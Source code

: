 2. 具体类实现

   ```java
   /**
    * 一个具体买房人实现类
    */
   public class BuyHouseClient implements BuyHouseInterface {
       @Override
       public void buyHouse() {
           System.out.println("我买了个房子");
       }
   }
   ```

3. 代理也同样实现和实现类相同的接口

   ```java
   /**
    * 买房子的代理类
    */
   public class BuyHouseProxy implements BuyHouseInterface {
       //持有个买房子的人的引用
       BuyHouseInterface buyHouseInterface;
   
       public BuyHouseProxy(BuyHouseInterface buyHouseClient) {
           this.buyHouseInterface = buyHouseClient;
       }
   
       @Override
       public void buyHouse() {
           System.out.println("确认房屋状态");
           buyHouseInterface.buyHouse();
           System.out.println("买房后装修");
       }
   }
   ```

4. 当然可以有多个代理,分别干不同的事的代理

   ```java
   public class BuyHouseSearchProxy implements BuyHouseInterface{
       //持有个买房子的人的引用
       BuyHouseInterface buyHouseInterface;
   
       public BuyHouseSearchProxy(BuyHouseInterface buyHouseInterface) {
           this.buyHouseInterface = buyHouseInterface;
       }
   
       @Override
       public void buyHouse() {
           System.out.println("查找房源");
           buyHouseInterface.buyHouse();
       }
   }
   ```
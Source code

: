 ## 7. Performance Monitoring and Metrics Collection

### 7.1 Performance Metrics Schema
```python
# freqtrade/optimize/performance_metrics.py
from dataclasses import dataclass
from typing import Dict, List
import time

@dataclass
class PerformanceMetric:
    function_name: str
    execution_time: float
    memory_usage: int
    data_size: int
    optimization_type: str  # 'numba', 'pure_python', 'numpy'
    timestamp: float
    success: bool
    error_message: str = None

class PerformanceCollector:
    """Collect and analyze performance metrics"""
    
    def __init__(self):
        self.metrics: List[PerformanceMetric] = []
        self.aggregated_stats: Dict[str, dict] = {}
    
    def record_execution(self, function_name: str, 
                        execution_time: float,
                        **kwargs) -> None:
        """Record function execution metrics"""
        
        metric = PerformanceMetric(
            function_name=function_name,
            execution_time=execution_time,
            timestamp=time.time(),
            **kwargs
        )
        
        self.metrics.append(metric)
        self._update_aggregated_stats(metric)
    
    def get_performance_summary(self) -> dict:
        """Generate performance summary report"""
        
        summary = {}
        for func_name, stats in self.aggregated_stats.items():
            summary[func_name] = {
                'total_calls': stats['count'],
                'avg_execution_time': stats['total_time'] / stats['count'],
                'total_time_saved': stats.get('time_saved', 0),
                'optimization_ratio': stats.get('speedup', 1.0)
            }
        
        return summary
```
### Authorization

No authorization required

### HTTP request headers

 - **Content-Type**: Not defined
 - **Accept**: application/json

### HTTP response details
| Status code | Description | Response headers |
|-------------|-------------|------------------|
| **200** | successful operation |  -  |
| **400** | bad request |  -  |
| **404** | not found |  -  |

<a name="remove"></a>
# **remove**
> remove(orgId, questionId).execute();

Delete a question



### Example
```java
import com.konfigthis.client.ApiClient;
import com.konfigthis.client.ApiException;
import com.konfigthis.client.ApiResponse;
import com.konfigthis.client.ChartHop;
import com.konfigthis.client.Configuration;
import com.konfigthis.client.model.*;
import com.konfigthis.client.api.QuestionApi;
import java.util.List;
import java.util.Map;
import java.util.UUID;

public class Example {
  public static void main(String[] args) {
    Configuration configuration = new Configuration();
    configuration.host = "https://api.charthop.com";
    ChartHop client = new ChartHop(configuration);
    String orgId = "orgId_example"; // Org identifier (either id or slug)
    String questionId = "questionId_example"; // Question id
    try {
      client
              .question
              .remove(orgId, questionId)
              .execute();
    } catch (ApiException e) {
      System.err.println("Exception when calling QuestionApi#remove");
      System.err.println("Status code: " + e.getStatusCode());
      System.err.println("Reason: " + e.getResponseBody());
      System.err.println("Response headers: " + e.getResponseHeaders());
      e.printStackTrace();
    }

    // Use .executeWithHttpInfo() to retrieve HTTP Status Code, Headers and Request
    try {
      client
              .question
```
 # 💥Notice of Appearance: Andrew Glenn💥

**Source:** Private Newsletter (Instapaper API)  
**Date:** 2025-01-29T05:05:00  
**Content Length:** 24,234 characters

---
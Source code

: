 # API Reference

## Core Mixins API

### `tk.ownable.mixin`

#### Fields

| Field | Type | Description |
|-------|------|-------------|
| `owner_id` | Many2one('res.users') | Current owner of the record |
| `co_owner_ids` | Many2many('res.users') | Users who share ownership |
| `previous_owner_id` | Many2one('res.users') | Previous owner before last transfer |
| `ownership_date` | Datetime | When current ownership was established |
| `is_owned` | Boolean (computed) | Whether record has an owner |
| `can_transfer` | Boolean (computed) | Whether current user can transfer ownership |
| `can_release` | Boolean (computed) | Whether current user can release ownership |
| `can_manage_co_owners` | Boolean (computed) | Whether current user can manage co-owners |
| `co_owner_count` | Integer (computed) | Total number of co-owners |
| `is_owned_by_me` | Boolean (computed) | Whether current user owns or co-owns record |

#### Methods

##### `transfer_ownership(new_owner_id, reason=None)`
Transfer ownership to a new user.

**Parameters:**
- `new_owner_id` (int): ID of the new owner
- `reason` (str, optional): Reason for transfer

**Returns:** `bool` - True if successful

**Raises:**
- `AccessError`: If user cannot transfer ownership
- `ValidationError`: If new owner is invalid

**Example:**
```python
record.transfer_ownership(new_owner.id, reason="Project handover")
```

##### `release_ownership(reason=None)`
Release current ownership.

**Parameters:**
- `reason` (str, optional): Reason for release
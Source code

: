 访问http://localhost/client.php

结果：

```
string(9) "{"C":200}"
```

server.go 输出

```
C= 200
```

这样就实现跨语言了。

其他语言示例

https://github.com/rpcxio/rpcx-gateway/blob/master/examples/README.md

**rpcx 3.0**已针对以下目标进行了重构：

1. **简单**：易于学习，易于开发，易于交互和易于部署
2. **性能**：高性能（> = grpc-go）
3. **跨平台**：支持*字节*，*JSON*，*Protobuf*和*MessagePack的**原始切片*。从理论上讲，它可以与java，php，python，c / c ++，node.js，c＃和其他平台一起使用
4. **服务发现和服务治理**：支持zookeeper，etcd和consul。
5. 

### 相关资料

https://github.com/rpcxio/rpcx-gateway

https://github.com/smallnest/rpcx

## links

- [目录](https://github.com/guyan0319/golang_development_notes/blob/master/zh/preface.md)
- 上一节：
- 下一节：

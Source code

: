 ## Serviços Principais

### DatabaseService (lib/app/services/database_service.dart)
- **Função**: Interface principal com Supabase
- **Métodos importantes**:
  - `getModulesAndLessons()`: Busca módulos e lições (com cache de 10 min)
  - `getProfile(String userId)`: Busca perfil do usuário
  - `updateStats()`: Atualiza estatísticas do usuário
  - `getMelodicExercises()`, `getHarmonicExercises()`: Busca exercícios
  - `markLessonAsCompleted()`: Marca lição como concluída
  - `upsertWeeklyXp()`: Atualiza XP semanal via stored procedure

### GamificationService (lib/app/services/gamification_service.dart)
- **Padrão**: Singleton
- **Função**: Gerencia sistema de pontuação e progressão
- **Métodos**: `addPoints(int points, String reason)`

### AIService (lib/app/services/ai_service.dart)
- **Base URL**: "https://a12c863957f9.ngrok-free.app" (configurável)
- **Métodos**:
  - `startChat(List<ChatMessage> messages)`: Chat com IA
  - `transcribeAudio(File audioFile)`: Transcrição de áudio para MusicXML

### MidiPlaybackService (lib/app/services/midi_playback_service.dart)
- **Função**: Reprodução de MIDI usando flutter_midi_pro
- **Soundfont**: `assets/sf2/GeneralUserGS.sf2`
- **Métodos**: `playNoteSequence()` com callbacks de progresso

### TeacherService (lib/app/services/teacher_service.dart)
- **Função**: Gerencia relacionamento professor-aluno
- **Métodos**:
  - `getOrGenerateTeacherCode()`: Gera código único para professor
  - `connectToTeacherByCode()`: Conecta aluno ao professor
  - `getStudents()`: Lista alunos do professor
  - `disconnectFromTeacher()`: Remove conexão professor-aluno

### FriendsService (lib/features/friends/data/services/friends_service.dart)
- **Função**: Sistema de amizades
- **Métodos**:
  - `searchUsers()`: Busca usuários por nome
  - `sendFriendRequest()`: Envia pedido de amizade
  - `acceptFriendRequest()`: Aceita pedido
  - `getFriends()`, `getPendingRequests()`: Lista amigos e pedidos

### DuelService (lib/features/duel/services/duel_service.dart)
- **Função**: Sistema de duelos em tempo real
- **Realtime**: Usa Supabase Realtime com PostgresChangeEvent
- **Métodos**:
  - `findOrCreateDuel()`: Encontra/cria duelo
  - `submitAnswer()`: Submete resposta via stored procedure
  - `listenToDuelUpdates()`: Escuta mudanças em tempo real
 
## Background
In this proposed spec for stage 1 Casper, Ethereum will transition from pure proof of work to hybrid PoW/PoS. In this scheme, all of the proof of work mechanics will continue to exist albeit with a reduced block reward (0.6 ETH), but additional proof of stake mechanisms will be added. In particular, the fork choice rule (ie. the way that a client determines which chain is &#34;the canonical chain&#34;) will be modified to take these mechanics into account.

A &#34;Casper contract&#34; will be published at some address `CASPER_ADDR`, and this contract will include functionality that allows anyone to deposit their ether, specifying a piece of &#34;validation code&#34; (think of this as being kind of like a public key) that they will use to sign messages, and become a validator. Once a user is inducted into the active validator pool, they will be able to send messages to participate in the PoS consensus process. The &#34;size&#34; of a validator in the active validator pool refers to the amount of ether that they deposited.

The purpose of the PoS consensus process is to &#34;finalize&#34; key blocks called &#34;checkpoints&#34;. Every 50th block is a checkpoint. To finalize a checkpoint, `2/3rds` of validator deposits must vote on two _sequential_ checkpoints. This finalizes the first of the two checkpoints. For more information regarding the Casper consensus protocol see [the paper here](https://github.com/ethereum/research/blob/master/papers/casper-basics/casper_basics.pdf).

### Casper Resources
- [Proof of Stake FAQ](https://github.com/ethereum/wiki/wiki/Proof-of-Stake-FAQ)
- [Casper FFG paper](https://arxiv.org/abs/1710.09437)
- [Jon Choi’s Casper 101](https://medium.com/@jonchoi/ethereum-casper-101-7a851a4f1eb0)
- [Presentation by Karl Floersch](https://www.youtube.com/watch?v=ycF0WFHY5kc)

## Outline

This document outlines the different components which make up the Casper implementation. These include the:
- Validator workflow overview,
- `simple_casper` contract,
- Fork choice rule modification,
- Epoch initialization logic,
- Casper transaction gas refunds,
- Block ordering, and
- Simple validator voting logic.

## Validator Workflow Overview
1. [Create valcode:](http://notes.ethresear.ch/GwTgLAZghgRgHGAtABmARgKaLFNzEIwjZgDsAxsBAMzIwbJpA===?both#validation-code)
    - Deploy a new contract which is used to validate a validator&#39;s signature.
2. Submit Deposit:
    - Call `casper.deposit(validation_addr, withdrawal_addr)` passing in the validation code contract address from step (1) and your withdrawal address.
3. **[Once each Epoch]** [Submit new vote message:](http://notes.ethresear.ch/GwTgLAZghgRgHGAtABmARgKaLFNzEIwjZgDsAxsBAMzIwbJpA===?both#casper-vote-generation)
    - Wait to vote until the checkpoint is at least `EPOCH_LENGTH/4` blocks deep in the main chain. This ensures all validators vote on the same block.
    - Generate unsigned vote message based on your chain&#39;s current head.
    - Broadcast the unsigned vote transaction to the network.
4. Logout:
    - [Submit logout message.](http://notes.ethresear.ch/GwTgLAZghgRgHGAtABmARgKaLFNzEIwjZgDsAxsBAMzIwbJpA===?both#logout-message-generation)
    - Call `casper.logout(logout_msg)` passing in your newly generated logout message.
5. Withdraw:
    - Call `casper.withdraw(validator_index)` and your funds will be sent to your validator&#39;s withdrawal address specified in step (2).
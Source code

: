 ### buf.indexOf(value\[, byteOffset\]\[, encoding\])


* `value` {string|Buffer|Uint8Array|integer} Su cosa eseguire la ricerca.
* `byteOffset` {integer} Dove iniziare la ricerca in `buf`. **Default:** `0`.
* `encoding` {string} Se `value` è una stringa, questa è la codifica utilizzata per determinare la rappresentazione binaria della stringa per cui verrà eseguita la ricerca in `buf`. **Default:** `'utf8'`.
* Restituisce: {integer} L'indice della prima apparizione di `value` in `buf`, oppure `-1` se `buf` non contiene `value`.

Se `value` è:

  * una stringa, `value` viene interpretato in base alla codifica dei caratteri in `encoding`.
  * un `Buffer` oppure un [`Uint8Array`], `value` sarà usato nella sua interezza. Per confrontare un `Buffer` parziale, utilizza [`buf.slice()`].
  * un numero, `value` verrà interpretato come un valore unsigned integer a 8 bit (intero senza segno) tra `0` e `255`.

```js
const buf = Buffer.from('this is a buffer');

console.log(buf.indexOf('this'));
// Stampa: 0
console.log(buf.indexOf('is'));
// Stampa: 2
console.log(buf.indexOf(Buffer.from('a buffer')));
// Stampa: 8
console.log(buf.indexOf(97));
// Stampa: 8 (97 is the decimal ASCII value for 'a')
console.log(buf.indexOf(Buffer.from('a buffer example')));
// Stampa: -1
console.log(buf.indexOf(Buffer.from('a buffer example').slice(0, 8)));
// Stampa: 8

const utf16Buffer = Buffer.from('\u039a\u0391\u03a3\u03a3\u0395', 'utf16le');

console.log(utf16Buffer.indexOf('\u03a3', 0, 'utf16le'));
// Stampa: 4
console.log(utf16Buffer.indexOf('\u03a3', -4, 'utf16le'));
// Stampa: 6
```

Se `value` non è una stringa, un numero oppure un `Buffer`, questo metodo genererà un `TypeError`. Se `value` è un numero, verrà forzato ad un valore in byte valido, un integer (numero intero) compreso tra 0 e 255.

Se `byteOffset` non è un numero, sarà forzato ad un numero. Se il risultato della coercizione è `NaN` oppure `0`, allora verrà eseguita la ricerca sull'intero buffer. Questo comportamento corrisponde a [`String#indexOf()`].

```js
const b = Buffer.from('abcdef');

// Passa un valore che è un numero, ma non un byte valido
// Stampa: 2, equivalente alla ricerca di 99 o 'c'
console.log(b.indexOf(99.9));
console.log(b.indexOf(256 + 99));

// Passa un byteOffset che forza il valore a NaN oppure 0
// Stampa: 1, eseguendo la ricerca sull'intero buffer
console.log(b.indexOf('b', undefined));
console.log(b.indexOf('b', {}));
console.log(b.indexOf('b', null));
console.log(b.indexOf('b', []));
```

Task to complete: Reproduce every line from the listing above that holds the word "BuyHouseProxy".

Answer box:
   public class BuyHouseProxy implements BuyHouseInterface {
       public BuyHouseProxy(BuyHouseInterface buyHouseClient) {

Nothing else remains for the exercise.